Additional details about the commencement ceremony are expected to be released next week.
The university made headlines Monday when Provost Andrew Guzman announced that Tabassum would not be permitted to speak at the commencement ceremony, despite being named valedictorian. The move came following complaints about some of her social media postings that were condemned by critics as antisemitic and supporting the “abolishment” of Israel.
Guzman said the decision was based solely on security concerns, saying the uproar over Tabassum had taken on “an alarming tenor.”
But the decision drew quick condemnation from groups including the Muslim Public Affairs Council and the Council on American-Islamic Relations-Los Angeles, which deemed the decision “cowardly.” CAIR-LA officials said Wednesday that a petition it initiated calling for USC to reverse its decision had received 38,000 signatures within 48 hours.
On Thursday, hundreds of people — including students and some university staff — took part in a march and rally on the USC campus to protest the move.

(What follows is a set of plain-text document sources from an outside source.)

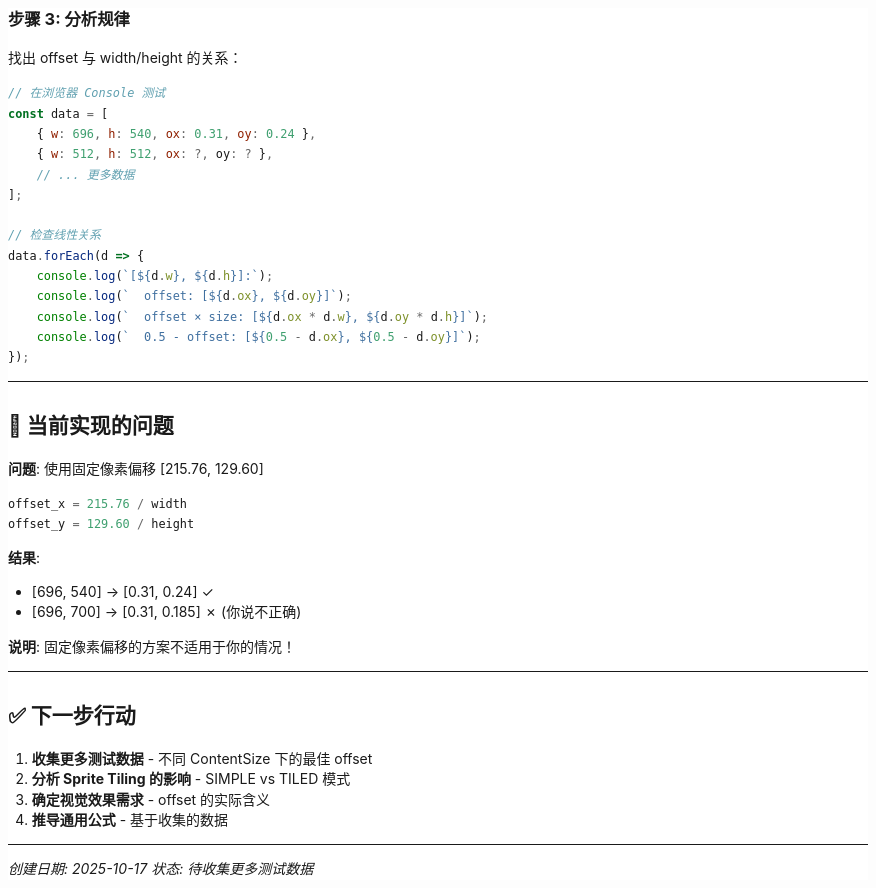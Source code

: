 ### 步骤 3: 分析规律
找出 offset 与 width/height 的关系：

```javascript
// 在浏览器 Console 测试
const data = [
    { w: 696, h: 540, ox: 0.31, oy: 0.24 },
    { w: 512, h: 512, ox: ?, oy: ? },
    // ... 更多数据
];

// 检查线性关系
data.forEach(d => {
    console.log(`[${d.w}, ${d.h}]:`);
    console.log(`  offset: [${d.ox}, ${d.oy}]`);
    console.log(`  offset × size: [${d.ox * d.w}, ${d.oy * d.h}]`);
    console.log(`  0.5 - offset: [${0.5 - d.ox}, ${0.5 - d.oy}]`);
});
```

---

## 📝 当前实现的问题

**问题**: 使用固定像素偏移 [215.76, 129.60]
```typescript
offset_x = 215.76 / width
offset_y = 129.60 / height
```

**结果**:
- [696, 540] → [0.31, 0.24] ✓
- [696, 700] → [0.31, 0.185] ✗ (你说不正确)

**说明**: 固定像素偏移的方案不适用于你的情况！

---

## ✅ 下一步行动

1. **收集更多测试数据** - 不同 ContentSize 下的最佳 offset
2. **分析 Sprite Tiling 的影响** - SIMPLE vs TILED 模式
3. **确定视觉效果需求** - offset 的实际含义
4. **推导通用公式** - 基于收集的数据

---

*创建日期: 2025-10-17*
*状态: 待收集更多测试数据*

In a statement Thursday, ACLU of Southern California staff attorney Mohammad Tajsar said the university has had no problem arranging security for other high-profile speeches.
“If the university can accommodate speeches by Ben Shapiro and Milo Yiannopoulos and host President Obama and the king of Jordan at its graduations, surely it can bear whatever burden comes with celebrating Asna Tabassum as its valedictorian,” Tajsar said.
“Rather than soothing the anxious and mollifying the hecklers, USC should reverse its decision and recommit to the protection of academic speech and intellectual thought, uncomfortable and challenging as it may be.”
Tabassum said in a statement that “anti-Muslim and anti-Palestinian voices have subjected me to a campaign of racist hatred because of my uncompromising belief in human rights for all.”
“… I am both shocked by this decision and profoundly disappointed that the university is succumbing to a campaign of hate meant to silence my voice,” she said. “I am not surprised by those who attempt to propagate hatred. I am surprised that my own university — my home for four years — has abandoned me.”
Guzman insisted in his message that the decision to not allow her to speak in no way diminished “the remarkable academic achievements of any student considered or selected for valedictorian. To be clear: this decision has nothing to do with freedom of speech. There is no free-speech entitlement to speak at a commencement. The issue here is how best to maintain campus security and safety, period.”
He added, “The intensity of feelings, fueled by both social media and the ongoing conflict in the Middle East, has grown to include many voices outside of USC and has escalated to the point of creating substantial risks relating to security and disruption at commencement. We cannot ignore the fact that similar risks have led to harassment and even violence at other campuses.”